▸ **What you are asked to do**: Pull out every line in the data that has the string "backup" in it.

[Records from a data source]
########
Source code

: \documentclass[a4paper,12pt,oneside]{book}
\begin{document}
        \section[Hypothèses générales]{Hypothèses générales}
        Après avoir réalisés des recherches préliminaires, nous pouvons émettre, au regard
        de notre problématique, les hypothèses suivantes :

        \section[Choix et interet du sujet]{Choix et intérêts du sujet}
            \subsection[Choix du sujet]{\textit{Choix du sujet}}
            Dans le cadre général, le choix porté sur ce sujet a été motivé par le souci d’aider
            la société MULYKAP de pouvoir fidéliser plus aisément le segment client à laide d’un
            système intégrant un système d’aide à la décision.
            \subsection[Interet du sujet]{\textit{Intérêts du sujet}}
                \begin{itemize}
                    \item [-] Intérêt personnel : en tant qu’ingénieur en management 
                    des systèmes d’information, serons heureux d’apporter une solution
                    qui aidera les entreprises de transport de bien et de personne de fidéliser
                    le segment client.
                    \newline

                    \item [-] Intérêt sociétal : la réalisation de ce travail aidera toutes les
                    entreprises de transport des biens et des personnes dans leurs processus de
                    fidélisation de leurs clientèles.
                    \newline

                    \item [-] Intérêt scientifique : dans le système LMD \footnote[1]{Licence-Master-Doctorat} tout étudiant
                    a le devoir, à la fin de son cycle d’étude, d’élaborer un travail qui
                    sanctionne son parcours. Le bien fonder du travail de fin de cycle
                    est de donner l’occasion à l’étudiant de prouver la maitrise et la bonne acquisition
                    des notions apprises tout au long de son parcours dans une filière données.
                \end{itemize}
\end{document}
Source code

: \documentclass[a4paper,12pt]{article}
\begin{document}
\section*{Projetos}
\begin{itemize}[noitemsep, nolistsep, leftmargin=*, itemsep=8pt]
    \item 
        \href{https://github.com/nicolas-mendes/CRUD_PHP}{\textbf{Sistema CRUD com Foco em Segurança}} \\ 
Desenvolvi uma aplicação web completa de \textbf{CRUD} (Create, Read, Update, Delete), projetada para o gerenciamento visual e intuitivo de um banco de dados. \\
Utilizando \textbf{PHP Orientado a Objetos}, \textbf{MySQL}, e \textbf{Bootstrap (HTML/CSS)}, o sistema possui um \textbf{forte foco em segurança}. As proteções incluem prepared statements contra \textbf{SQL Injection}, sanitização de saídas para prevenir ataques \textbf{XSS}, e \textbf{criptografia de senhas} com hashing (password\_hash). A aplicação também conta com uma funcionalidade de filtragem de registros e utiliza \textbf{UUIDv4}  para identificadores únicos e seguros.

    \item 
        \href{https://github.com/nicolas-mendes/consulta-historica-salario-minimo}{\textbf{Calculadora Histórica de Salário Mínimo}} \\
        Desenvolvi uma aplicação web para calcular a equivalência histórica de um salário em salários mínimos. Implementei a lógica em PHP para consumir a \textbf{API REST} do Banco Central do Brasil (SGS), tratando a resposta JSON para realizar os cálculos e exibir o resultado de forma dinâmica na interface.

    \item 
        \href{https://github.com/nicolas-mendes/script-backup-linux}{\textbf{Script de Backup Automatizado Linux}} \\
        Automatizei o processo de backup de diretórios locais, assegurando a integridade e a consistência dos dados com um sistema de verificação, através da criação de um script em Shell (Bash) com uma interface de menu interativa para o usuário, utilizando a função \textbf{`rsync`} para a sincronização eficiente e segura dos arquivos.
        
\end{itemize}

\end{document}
########
▸ **Answer below**:
        \href{https://github.com/nicolas-mendes/script-backup-linux}{\textbf{Script de Backup Automatizado Linux}} \\
        Automatizei o processo de backup de diretórios locais, assegurando a integridade e a consistência dos dados com um sistema de verificação, através da criação de um script em Shell (Bash) com uma interface de menu interativa para o usuário, utilizando a função \textbf{`rsync`} para a sincronização eficiente e segura dos arquivos.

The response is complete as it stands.